But I haven’t watched the last episode of Black Mirror yet, so.

 

Great Update Mate

It’s been about four months since I’ve moved to London from the Black Forest in Germany. I’ve settled in, put up some minimal home decor, and even bought a kettle and like three teabags. I’m currently on winter break so I decided to let you all know how the past ten weeks of university went in the form of an FAQ.

Jan, how’s the music school going?

It’s going really well. I’m getting good feedback from my tutors and my classmates, got involved with a few different musical projects, started my own project, and became a student representative. But a lot of people still can’t say my name right. You’d think it’s easy. Three letters in total, one vowel. Ian? Jane? John? Jesus!

Does it rain a lot?

Not as much as you’d think.

Is it expensive in London?

YES. I had a bagel last week and according to my budget I might have another bagel next week.

How do the locals feel about the whole Brexi-

 

Do not mention that word.

Do you see the Queen a lot?

Yes, we get our morning coffee at the same Starbucks every day. She’s really chill but also really old and kinda royal to be honest.

Is music school difficult?

Yes and no. I just finished the first term of the first year, so everything we’re learning right now is very basic. But if you want to be good at what you do, you need to absolutely master all of the basics first, and that’s not as easy as it sounds, especially when it comes to technical applications on the instrument.

Isn’t music subjective? How do they grade a song?

No, it isn’t. There are a lot of things to watch out for like overall dynamics, tonality, confidence and stage presence, musicality, timing, etc. Watch the movie Whiplash.

Do cars really drive on the left side of the road?

No, that concept has been created by and for the Brits in order to make German automobile manufacturing non-competitive.

Do you have any advice for people who want to get a degree in music?

If you want to do it, then go ahead and do it. But take it seriously. Put in the hours to hone your craft, treat others with respect, be open-minded, practice hard, don’t drink too much, and develop an interest for music theory and sight reading.

Also, it’s not like you can procrastinate until the night before and then quickly write your paper, submit it, and hope you didn’t fail. It’s an instrument specific course, which means you have to actually spend time practicing with your instrument in order to develop muscle memory and fluidity. You can’t procrastinate and then show up one day before the exam and expect to play a perfect Gadd Shuffle with no prior practice. So proper time management is extremely important if you want to study music.

Did he just say music theory and sight reading? But what if I hate theory and reading?

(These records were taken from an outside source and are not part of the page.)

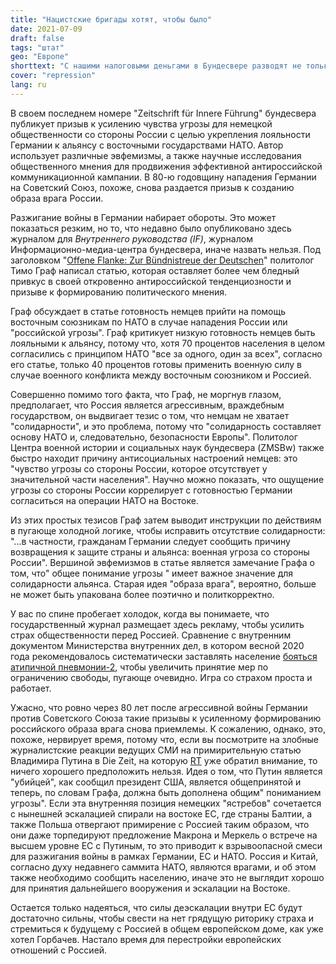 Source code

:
 ```yaml
---
title: "Нацистские бригады хотят, чтобы было"
date: 2021-07-09
draft: false
tags: "штат"
geo: "Европе"
shorttext: "С нашими налоговыми деньгами в Бундесвере разводят не только нацистов, официально воплощается идеология."
cover: "repression"
lang: ru
---
```


В своем последнем номере "Zeitschrift für Innere Führung" бундесвера публикует призыв к усилению чувства угрозы для немецкой общественности со стороны России с целью укрепления лояльности Германии к альянсу с восточными государствами НАТО. Автор использует различные эвфемизмы, а также научные исследования общественного мнения для продвижения эффективной антироссийской коммуникационной кампании. В 80-ю годовщину нападения Германии на Советский Союз, похоже, снова раздается призыв к созданию образа врага России.

Разжигание войны в Германии набирает обороты. Это может показаться резким, но то, что недавно было опубликовано здесь журналом для *Внутреннего руководства (IF)*, журналом Информационно-медиа-центра бундесвера, иначе назвать нельзя. Под заголовком "[Offene Flanke: Zur Bündnistreue der Deutschen](/static/downloads/03-6-if-zeitschrift-fuer-innere-fuehrung-03-2021-data.pdf "Nazi Bundeswehr Sprech")" политолог Тимо Граф написал статью, которая оставляет более чем бледный привкус в своей откровенно антироссийской тенденциозности и призыве к формированию политического мнения.

Граф обсуждает в статье готовность немцев прийти на помощь восточным союзникам по НАТО в случае нападения России или "российской угрозы". Граф критикует низкую готовность немцев быть лояльными к альянсу, потому что, хотя 70 процентов населения в целом согласились с принципом НАТО "все за одного, один за всех", согласно его статье, только 40 процентов готовы применить военную силу в случае военного конфликта между восточным союзником и Россией.

Совершенно помимо того факта, что Граф, не моргнув глазом, предполагает, что Россия является агрессивным, враждебным государством, он выдвигает тезис о том, что немцам не хватает "солидарности", и это проблема, потому что "солидарность составляет основу НАТО и, следовательно, безопасности Европы". Политолог Центра военной истории и социальных наук бундесвера (ZMSBw) также быстро находит причину антисоциальных настроений немцев: это "чувство угрозы со стороны России, которое отсутствует у значительной части населения". Научно можно показать, что ощущение угрозы со стороны России коррелирует с готовностью Германии согласиться на операции НАТО на Востоке.

Из этих простых тезисов Граф затем выводит инструкции по действиям в пугающе холодной логике, чтобы исправить отсутствие солидарности: "...в частности, гражданам Германии следует сообщить причину возвращения к защите страны и альянса: военная угроза со стороны России". Вершиной эвфемизмов в статье является замечание Графа о том, что" общее понимание угрозы " имеет важное значение для солидарности альянса. Старая идея "образа врага", вероятно, больше не может быть упакована более поэтично и политкорректно.

У вас по спине пробегает холодок, когда вы понимаете, что государственный журнал размещает здесь рекламу, чтобы усилить страх общественности перед Россией. Сравнение с внутренним документом Министерства внутренних дел, в котором весной 2020 года рекомендовалось систематически заставлять население [бояться атипичной пневмонии-2](https://www.focus.de/politik/deutschland/aus-dem-innenministerium-wie-sag-ichs-den-leuten-internes-papier-empfiehlt-den-deutschen-angst-zu-machen_id_11851227.html "Internes Papier aus Innenministerium empfahl, den Deutschen Corona-Angst zu machen"), чтобы увеличить принятие мер по ограничению свободы, пугающе очевидно. Игра со страхом проста и работает.

Ужасно, что ровно через 80 лет после агрессивной войны Германии против Советского Союза такие призывы к усиленному формированию российского образа врага снова приемлемы. К сожалению, однако, это, похоже, нервирует время, потому что, если вы посмотрите на злобные журналистские реакции ведущих СМИ на примирительную статью Владимира Путина в Die Zeit, на которую [RT](https://de.rt.com/meinung/119854-unendlich-vernagelt-trotz-vergangenheit-medienreaktionen/ "Die Medienreaktionen auf Putins") уже обратил внимание, то ничего хорошего предположить нельзя. Идея о том, что Путин является "убийцей", как сообщил президент США, является общепринятой и теперь, по словам Графа, должна быть дополнена общим" пониманием угрозы". Если эта внутренняя позиция немецких "ястребов" сочетается с нынешней эскалацией спирали на востоке ЕС, где страны Балтии, а также Польша отвергают примирение с Россией таким образом, что они даже торпедируют предложение Макрона и Меркель о встрече на высшем уровне ЕС с Путиным, то это приводит к взрывоопасной смеси для разжигания войны в рамках Германии, ЕС и НАТО. Россия и Китай, согласно духу недавнего саммита НАТО, являются врагами, и об этом также необходимо сообщить населению, иначе это не выглядит хорошо для принятия дальнейшего вооружения и эскалации на Востоке.

Остается только надеяться, что силы деэскалации внутри ЕС будут достаточно сильны, чтобы свести на нет грядущую риторику страха и стремиться к будущему с Россией в общем европейском доме, как уже хотел Горбачев. Настало время для перестройки европейских отношений с Россией.
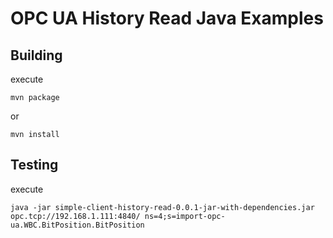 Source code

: # OPC UA History Read Java Examples

## Building

execute

```mvn package```

or

```mvn install```

## Testing

execute

```java -jar simple-client-history-read-0.0.1-jar-with-dependencies.jar opc.tcp://192.168.1.111:4840/ ns=4;s=import-opc-ua.WBC.BitPosition.BitPosition```
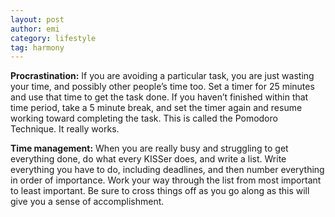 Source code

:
 ```yaml
---
layout: post
author: emi
category: lifestyle
tag: harmony
---
```

**Procrastination:** If you are avoiding a particular task, you are just wasting your time, and possibly other people’s time too. Set a timer for 25 minutes and use that time to get the task done. If you haven’t finished within that time period, take a 5 minute break, and set the timer again and resume working toward completing the task. This is called the Pomodoro Technique. It really works.  

**Time management:** When you are really busy and struggling to get everything done, do what every KISSer does, and write a list. Write everything you have to do, including deadlines, and then number everything in order of importance. Work your way through the list from most important to least important. Be sure to cross things off as you go along as this will give you a sense of accomplishment.  
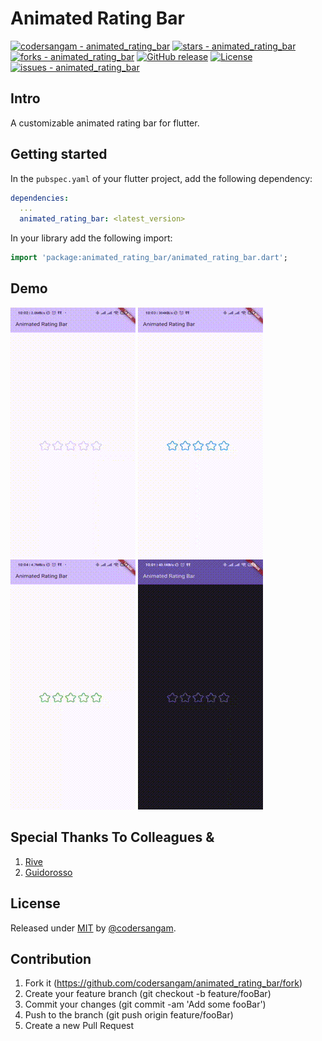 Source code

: # Animated Rating Bar
[![codersangam - animated_rating_bar](https://img.shields.io/static/v1?label=codersangam&message=animated_rating_bar&color=green&logo=github)](https://github.com/codersangam/animated_rating_bar "Go to GitHub repo")
[![stars - animated_rating_bar](https://img.shields.io/github/stars/codersangam/animated_rating_bar?style=social)](https://github.com/codersangam/animated_rating_bar)
[![forks - animated_rating_bar](https://img.shields.io/github/forks/codersangam/animated_rating_bar?style=social)](https://github.com/codersangam/animated_rating_bar)
[![GitHub release](https://img.shields.io/github/release/codersangam/animated_rating_bar?include_prereleases=&sort=semver&color=purple)](https://github.com/codersangam/animated_rating_bar/releases/)
[![License](https://img.shields.io/badge/License-MIT-purple)](#license)
[![issues - animated_rating_bar](https://img.shields.io/github/issues/codersangam/animated_rating_bar)](https://github.com/codersangam/animated_rating_bar/issues)

## Intro
A customizable animated rating bar for flutter.
## Getting started

In the `pubspec.yaml` of your flutter project, add the following dependency:

```yaml
dependencies:
  ...
  animated_rating_bar: <latest_version>
```

In your library add the following import:

```dart
import 'package:animated_rating_bar/animated_rating_bar.dart';
```

## Demo
![DEMO1](demo1.gif)
![DEMO2](demo2.gif)
![DEMO3](demo3.gif)
![DEMO4](dark_mode.gif)


## Special Thanks To Colleagues & 
1. [Rive](https://rive.app/community/3145-6649-star-rating/)
2. [Guidorosso](https://rive.app/@guidorosso/)

## License

Released under [MIT](/LICENSE) by [@codersangam](https://github.com/codersangam).

## Contribution

1. Fork it (https://github.com/codersangam/animated_rating_bar/fork)
2. Create your feature branch (git checkout -b feature/fooBar)
3. Commit your changes (git commit -am 'Add some fooBar')
4. Push to the branch (git push origin feature/fooBar)
5. Create a new Pull Request
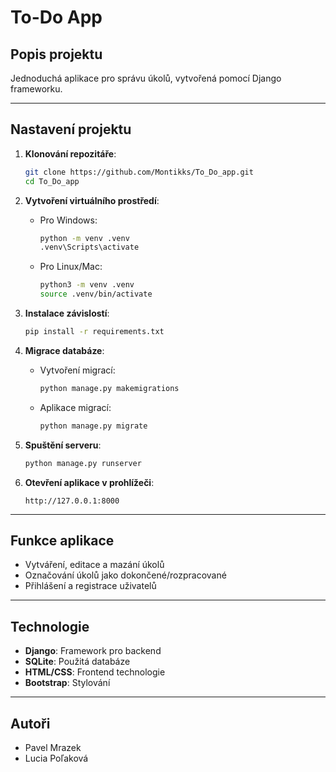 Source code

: 
# To-Do App

## Popis projektu
Jednoduchá aplikace pro správu úkolů, vytvořená pomocí Django frameworku.

---

## Nastavení projektu

1. **Klonování repozitáře**:
    ```bash
    git clone https://github.com/Montikks/To_Do_app.git
    cd To_Do_app
    ```

2. **Vytvoření virtuálního prostředí**:
    - Pro Windows:
      ```bash
      python -m venv .venv
      .venv\Scripts\activate
      ```
    - Pro Linux/Mac:
      ```bash
      python3 -m venv .venv
      source .venv/bin/activate
      ```

3. **Instalace závislostí**:
    ```bash
    pip install -r requirements.txt
    ```

4. **Migrace databáze**:
    - Vytvoření migrací:
      ```bash
      python manage.py makemigrations
      ```
    - Aplikace migrací:
      ```bash
      python manage.py migrate
      ```

5. **Spuštění serveru**:
    ```bash
    python manage.py runserver
    ```

6. **Otevření aplikace v prohlížeči**:
    ```text
    http://127.0.0.1:8000
    ```

---

## Funkce aplikace
- Vytváření, editace a mazání úkolů
- Označování úkolů jako dokončené/rozpracované
- Přihlášení a registrace uživatelů

---

## Technologie
- **Django**: Framework pro backend
- **SQLite**: Použitá databáze
- **HTML/CSS**: Frontend technologie
- **Bootstrap**: Stylování

---

## Autoři
- Pavel Mrazek 
- Lucia Poľaková
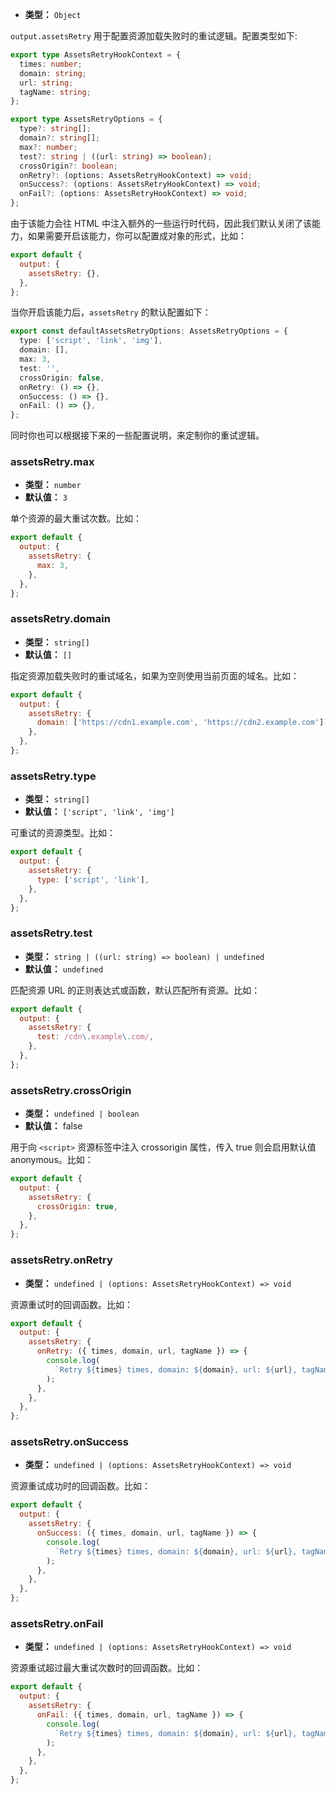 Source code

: - **类型：** `Object`

`output.assetsRetry` 用于配置资源加载失败时的重试逻辑。配置类型如下:

```ts
export type AssetsRetryHookContext = {
  times: number;
  domain: string;
  url: string;
  tagName: string;
};

export type AssetsRetryOptions = {
  type?: string[];
  domain?: string[];
  max?: number;
  test?: string | ((url: string) => boolean);
  crossOrigin?: boolean;
  onRetry?: (options: AssetsRetryHookContext) => void;
  onSuccess?: (options: AssetsRetryHookContext) => void;
  onFail?: (options: AssetsRetryHookContext) => void;
};
```

由于该能力会往 HTML 中注入额外的一些运行时代码，因此我们默认关闭了该能力，如果需要开启该能力，你可以配置成对象的形式，比如：

```js
export default {
  output: {
    assetsRetry: {},
  },
};
```

当你开启该能力后，`assetsRetry` 的默认配置如下：

```ts
export const defaultAssetsRetryOptions: AssetsRetryOptions = {
  type: ['script', 'link', 'img'],
  domain: [],
  max: 3,
  test: '',
  crossOrigin: false,
  onRetry: () => {},
  onSuccess: () => {},
  onFail: () => {},
};
```

同时你也可以根据接下来的一些配置说明，来定制你的重试逻辑。

### assetsRetry.max

- **类型：** `number`
- **默认值：** `3`

单个资源的最大重试次数。比如：

```js
export default {
  output: {
    assetsRetry: {
      max: 3,
    },
  },
};
```

### assetsRetry.domain

- **类型：** `string[]`
- **默认值：** `[]`

指定资源加载失败时的重试域名，如果为空则使用当前页面的域名。比如：

```js
export default {
  output: {
    assetsRetry: {
      domain: ['https://cdn1.example.com', 'https://cdn2.example.com'],
    },
  },
};
```

### assetsRetry.type

- **类型：** `string[]`
- **默认值：** `['script', 'link', 'img']`

可重试的资源类型。比如：

```js
export default {
  output: {
    assetsRetry: {
      type: ['script', 'link'],
    },
  },
};
```

### assetsRetry.test

- **类型：** `string | ((url: string) => boolean) | undefined`
- **默认值：** `undefined`

匹配资源 URL 的正则表达式或函数，默认匹配所有资源。比如：

```js
export default {
  output: {
    assetsRetry: {
      test: /cdn\.example\.com/,
    },
  },
};
```

### assetsRetry.crossOrigin

- **类型：** `undefined | boolean`
- **默认值：** false

用于向 `<script>` 资源标签中注入 crossorigin 属性，传入 true 则会启用默认值 anonymous。比如：

```js
export default {
  output: {
    assetsRetry: {
      crossOrigin: true,
    },
  },
};
```

### assetsRetry.onRetry

- **类型：** `undefined | (options: AssetsRetryHookContext) => void`

资源重试时的回调函数。比如：

```js
export default {
  output: {
    assetsRetry: {
      onRetry: ({ times, domain, url, tagName }) => {
        console.log(
          `Retry ${times} times, domain: ${domain}, url: ${url}, tagName: ${tagName}`,
        );
      },
    },
  },
};
```

### assetsRetry.onSuccess

- **类型：** `undefined | (options: AssetsRetryHookContext) => void`

资源重试成功时的回调函数。比如：

```js
export default {
  output: {
    assetsRetry: {
      onSuccess: ({ times, domain, url, tagName }) => {
        console.log(
          `Retry ${times} times, domain: ${domain}, url: ${url}, tagName: ${tagName}`,
        );
      },
    },
  },
};
```

### assetsRetry.onFail

- **类型：** `undefined | (options: AssetsRetryHookContext) => void`

资源重试超过最大重试次数时的回调函数。比如：

```js
export default {
  output: {
    assetsRetry: {
      onFail: ({ times, domain, url, tagName }) => {
        console.log(
          `Retry ${times} times, domain: ${domain}, url: ${url}, tagName: ${tagName}`,
        );
      },
    },
  },
};
```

Well, if you’re a drummer and you want to audition for a gig and the dude you’re auditioning for says, “So for the chorus we start with the dotted eighth note bass pattern and the triplet ostinato pattern on the ride with that C7 chord on top. By the way, what’s the seventh note of a C7 chord?” and you don’t know the answer, then you’ll be flat out dumped and they’ll pick the other drummer, so. Best to know your seventh chords.

Cool, I wish you all a happy holiday season and I hope to bring you guys some actual music in the near future. Alright, piece*.

 

 

 

 

*Intentional error, calm down.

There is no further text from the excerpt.